Sunday, May 3, 2009

Jesus Turning Water into Wine: John 2:1-11


I saw Jesus, who turned water into wine. Really.


Picture a hard rainfall, at White Rose, somewhere SW of Dundee, OR. You're standing in a barn, surrounded by wine barrels. The double door is open, and the rain is sheeting down, obscuring the vineyards into a kind of twilight promise of phantom vines. You're grateful for the shelter. The light is dim. An air of surrealism pervades the place. If the Pillsboro Doughboy waltzed out from behind the barrels, it somehow wouldn't surprise you in the slightest.

Before you are two Hispanic brothers and a table with some wines on it. Spartan. Fitting. The younger brother, eager, talkative, knowledgeable, is handling sales, and the older one, taciturn, leaning back on the door jamb, watching you, is the winemaker.
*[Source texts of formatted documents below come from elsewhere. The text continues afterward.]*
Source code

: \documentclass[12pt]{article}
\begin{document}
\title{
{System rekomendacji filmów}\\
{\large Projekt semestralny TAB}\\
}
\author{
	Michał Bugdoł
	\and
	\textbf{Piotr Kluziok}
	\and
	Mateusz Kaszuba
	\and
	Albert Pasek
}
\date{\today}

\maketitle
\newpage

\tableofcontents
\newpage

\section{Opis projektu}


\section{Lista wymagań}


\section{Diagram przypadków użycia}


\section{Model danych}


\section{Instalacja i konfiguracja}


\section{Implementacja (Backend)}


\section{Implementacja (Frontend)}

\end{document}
Through a fluke of tour bus dynamics and unknowable universal humanoid allocation principles, no one else is there. It's a planet of eight billion, and yet there are only the three of you. The rain beats out a winetasting dance. You sample the wines, all Pinots, ranging from $30 to $75. Some are forgettable, some are very good. It's clear from the conversations that the older brother, the winemaker, knows his stuff--it is fitting that he rose from field hand to chief winemaker in less than ten years. You love America, that it can provide such opportunities. Looking into your glass, you wonder where this winemaker grew up, how he came here. Which is more mysterious: the wine, or the winemaker?
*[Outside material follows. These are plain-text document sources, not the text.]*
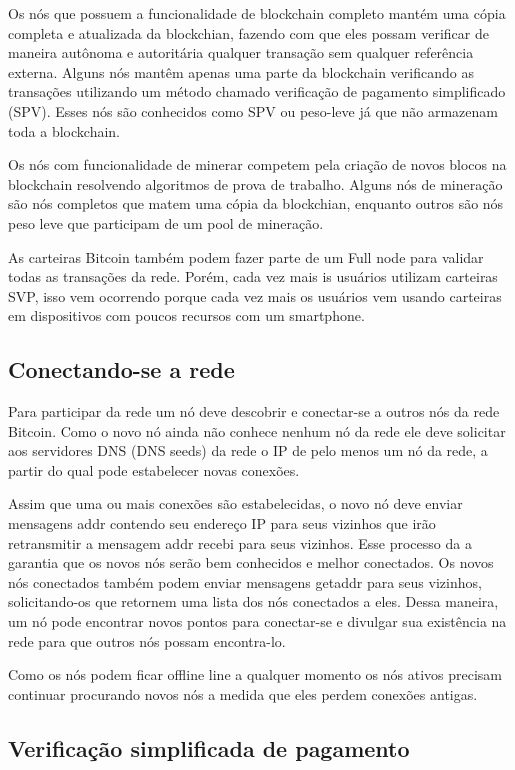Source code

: \documentclass[conference,compsoc]{IEEEtran}
\begin{document}
Os nós que possuem a funcionalidade de blockchain completo mantém uma cópia completa e atualizada  da blockchian, fazendo com que eles possam verificar de maneira autônoma e autoritária qualquer transação sem qualquer referência externa. Alguns nós mantêm apenas uma parte da blockchain verificando as transações utilizando um método chamado verificação de pagamento simplificado (SPV). Esses nós são conhecidos como SPV ou peso-leve já que não armazenam toda a blockchain.

Os nós com funcionalidade de minerar competem pela criação de novos blocos na blockchain resolvendo algoritmos de prova de trabalho. Alguns nós de mineração são nós completos que matem uma cópia da blockchian, enquanto outros são nós peso leve que participam de um pool de mineração. 

As carteiras Bitcoin também podem fazer parte de um Full node para validar todas as transações da rede. Porém, cada vez mais is usuários utilizam carteiras SVP, isso vem ocorrendo porque cada vez mais os usuários vem usando carteiras em dispositivos com poucos recursos com um smartphone. 

\subsection*{Conectando-se a rede}

Para participar da rede um nó deve descobrir e conectar-se a outros nós da rede Bitcoin. Como o novo nó ainda não conhece nenhum nó da rede ele deve solicitar aos servidores DNS (DNS seeds) da rede o IP de pelo menos um nó da rede, a partir do qual pode estabelecer novas conexões.

Assim que uma ou mais conexões são estabelecidas, o novo nó deve enviar mensagens addr contendo seu endereço IP para seus vizinhos que irão retransmitir a mensagem addr recebi para seus vizinhos. Esse processo da a garantia que os novos nós serão bem conhecidos e melhor conectados. Os novos nós conectados também podem enviar mensagens getaddr para seus vizinhos, solicitando-os que retornem uma lista dos nós conectados a eles. Dessa maneira, um nó pode encontrar novos pontos para conectar-se e divulgar sua existência na rede para que outros nós possam encontra-lo.  

Como os nós podem ficar offline line a qualquer momento os nós ativos precisam continuar procurando novos nós a medida que eles perdem conexões antigas.

\subsection*{Verificação simplificada de pagamento}
\end{document}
Then, the winemaker, having sized you up as a person who understands something about Oregon Pinot, offers to pour you his own personal wine--he's the winemaker for all the wines at White Rose, but the owner has kindly allowed him to select from the best fruit and make a few cases all his own. So he brings out a bottle with a different label, "Dreamcatcher," with Native American art on it. It's got 2007 Vista Hills Vineyard fruit, which reached 23.5Brix at 800' elevation, a neat trick for grapes growing so high. This vineyard is right next to Domaine Drouhin and Domaine Serene, so you're in God's Country for Pinot.

The bouquet is unmistakable Oregon Pinot, but it's subtle--you want to keep smelling it, and each time it rewards you with something new: rose petals, licorice, black currants. It's like a time-release nosegasm. In the mouth, it's excellent, redolent of black fruits, very light on the oak--very balanced. The guys said it was bottled in Jan 2009, and would develop more complex flavors after another year or two in bottle. I believe that.

The best part? This little under-the-table gem is the least expensive of all the White Rose offerings.
I stress that this is a fleeting opportunity. He made hardly any of this stuff. If you open this wine, a year from now, for your very best friends, you can be assured that (a) they will not have had this anywhere else, and (b) they will love this wine. And each bottle is signed in gold ink by the man who truly turns water into wine: Jesus (as in, "Hey! Dr. Suess!")

What's special about White Rose is that they've got some of the oldest Pinot noir vines in Oregon--about 35-40 years old. And they limit crop to as low as one ton per acre. That allows supreme concentration in the fruit.